Eppure, a lavorare al disco, c’è lo stesso team produttivo dell’album precedente: Jonathan Rado e Shawn Everett. Proprio quest’ultimo sembra essere il collaboratore più adatto (ha collaborato, tra gli altri, con gente come Alabama Shakes, Kacey Musgraves e War On Drugs) per un LP profondamente americano nei suoni. Anche perché idealmente ambientato a Nephi, cittadina di poco più di 6000 abitanti nel bel mezzo dello Utah, lontana un po’ da tutto e tutti, in cui Brandon ha trascorso l’adolescenza. Sono storie di vita osservata e vissuta quelle raccontate dal frontman, che aveva già scritto i testi prima ancora delle musiche, rendendo ‘Pressure Machine‘ il primo concept-album vero e proprio firmato Killers. Nella scaletta, composta da 11 brani, si sentono qua e là le voci dei compaesani, perlopiù appagati dalla vita in un luogo tanto ameno. Testimonianze che evidenziano come il rapporto di amore/odio nei confronti della propria terra di origine sia al centro del discorso, un po’ luogo da cui fuggire ma anche porto sicuro durante i lockdown pandemici, ovvero il momento storico in cui l’opera in questione è stato ideata.

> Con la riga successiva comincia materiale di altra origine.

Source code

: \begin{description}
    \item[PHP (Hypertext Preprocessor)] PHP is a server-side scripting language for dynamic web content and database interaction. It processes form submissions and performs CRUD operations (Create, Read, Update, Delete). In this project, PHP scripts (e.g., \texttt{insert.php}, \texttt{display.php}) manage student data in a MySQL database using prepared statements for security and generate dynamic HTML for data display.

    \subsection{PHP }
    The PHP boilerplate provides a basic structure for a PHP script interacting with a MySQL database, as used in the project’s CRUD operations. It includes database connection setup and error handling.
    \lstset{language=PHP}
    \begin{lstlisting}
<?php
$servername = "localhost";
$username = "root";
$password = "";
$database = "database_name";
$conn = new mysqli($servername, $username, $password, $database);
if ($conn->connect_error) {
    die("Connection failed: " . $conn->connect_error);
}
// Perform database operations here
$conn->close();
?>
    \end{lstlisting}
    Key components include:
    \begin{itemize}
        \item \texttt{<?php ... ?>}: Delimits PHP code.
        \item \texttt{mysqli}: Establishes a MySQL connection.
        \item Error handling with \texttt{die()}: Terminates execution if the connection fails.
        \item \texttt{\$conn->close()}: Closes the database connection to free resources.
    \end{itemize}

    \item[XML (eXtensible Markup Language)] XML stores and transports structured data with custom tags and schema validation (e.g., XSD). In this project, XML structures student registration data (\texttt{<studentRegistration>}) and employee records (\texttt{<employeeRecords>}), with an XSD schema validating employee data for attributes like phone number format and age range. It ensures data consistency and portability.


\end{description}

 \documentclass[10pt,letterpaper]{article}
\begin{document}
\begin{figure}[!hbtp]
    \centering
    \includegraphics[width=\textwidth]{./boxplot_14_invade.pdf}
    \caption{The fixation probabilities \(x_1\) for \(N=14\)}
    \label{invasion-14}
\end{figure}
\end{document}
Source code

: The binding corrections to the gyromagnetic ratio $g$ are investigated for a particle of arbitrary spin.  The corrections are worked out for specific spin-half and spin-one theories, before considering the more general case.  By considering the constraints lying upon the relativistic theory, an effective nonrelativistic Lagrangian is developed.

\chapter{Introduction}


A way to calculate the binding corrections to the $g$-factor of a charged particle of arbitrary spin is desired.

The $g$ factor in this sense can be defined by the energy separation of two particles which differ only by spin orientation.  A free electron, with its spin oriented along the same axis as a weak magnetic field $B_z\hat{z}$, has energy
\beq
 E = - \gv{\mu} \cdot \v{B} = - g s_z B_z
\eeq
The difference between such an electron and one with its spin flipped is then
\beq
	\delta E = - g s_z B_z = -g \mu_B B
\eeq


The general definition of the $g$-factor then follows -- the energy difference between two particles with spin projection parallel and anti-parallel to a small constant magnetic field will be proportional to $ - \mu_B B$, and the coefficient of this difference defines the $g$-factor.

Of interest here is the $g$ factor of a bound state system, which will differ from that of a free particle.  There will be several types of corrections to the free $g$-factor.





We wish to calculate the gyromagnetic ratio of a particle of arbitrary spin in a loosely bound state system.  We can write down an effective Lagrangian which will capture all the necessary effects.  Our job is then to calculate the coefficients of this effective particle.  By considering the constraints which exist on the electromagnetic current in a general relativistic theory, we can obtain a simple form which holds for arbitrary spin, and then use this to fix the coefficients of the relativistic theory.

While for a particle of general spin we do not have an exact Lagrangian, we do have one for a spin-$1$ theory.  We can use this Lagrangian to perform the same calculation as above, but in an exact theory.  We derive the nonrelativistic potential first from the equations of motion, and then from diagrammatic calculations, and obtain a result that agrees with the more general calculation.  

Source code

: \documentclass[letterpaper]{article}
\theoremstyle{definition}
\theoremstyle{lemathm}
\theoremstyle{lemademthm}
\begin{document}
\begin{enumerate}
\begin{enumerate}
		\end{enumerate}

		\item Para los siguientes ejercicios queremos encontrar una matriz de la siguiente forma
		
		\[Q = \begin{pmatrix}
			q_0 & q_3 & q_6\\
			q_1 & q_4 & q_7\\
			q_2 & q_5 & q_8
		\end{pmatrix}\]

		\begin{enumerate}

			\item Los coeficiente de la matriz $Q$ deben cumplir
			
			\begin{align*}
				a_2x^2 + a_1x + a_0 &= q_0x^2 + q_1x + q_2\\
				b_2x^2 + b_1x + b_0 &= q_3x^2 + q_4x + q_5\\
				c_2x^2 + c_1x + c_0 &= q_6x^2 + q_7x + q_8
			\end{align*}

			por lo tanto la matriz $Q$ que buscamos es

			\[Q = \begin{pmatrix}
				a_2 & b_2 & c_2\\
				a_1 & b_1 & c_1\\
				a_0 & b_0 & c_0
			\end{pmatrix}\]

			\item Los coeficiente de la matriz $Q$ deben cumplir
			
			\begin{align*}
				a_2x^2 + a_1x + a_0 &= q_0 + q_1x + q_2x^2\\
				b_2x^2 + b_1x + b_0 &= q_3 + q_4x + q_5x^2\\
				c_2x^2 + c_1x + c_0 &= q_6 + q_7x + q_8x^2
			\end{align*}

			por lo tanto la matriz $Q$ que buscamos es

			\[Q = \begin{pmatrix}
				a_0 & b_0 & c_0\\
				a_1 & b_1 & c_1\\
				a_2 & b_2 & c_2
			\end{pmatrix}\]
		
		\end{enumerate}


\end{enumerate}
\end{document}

Un racconto che fa parte delle scelte artistiche che hanno reso questo LP, tra i sette sinora pubblicati da Flowers e soci, quello di gran lunga più apprezzato dalla critica, quanto meno a leggere le medie aggregate dei siti specializzati. Siamo dunque al cospetto del più bell’album dei Killers in assoluto? Dipende, come spesso accade, dai gusti: è dai tempi degli esordi, in particolare dal sophomore ‘Sam’s Town‘ (2006), che la band americana ha replicato un ampio successo transcontinentale miscelando con sapienza ed evidente efficacia le radici del folk-rock “Born In The U.S.A.” e l’eredità post-punk/new wave britannica. In ‘Pressure Machine‘ quest’ultima componente viene quasi totalmente silenziata, facendo apparire le tracce in scaletta sì alquanto derivative, ma mai così coese ed essenziali. Soprattutto nei loro LP più recenti si è fatta piuttosto ricorrente la sensazione che, come altre band divenute popolarissime (U2, Coldplay), i Killers inseguissero più il proprio cliché pubblico che la spontaneità creativa. Una corsa alla grandiosità e alla estrema pulizia del suono che lo ha reso sì ideale per le grandi adunate, ma che allo stesso tempo lo ha permeato di artificio. L’esatto opposto di questo disco, che a partire dalla tematica trattata si mostra quanto mai raccolto e sincero. Ed è anche la ragione per cui brani come ‘Quiet Town‘, ‘In The Car Outside‘, ‘Runaway Horses‘ (in cui Flowers duetta con Phoebe Bridgers), ‘Sleepwalker‘, e ‘In Another Life‘ possono tutti concorrere a pieno titolo per essere annoverati tra i loro migliori degli ultimi 15 anni.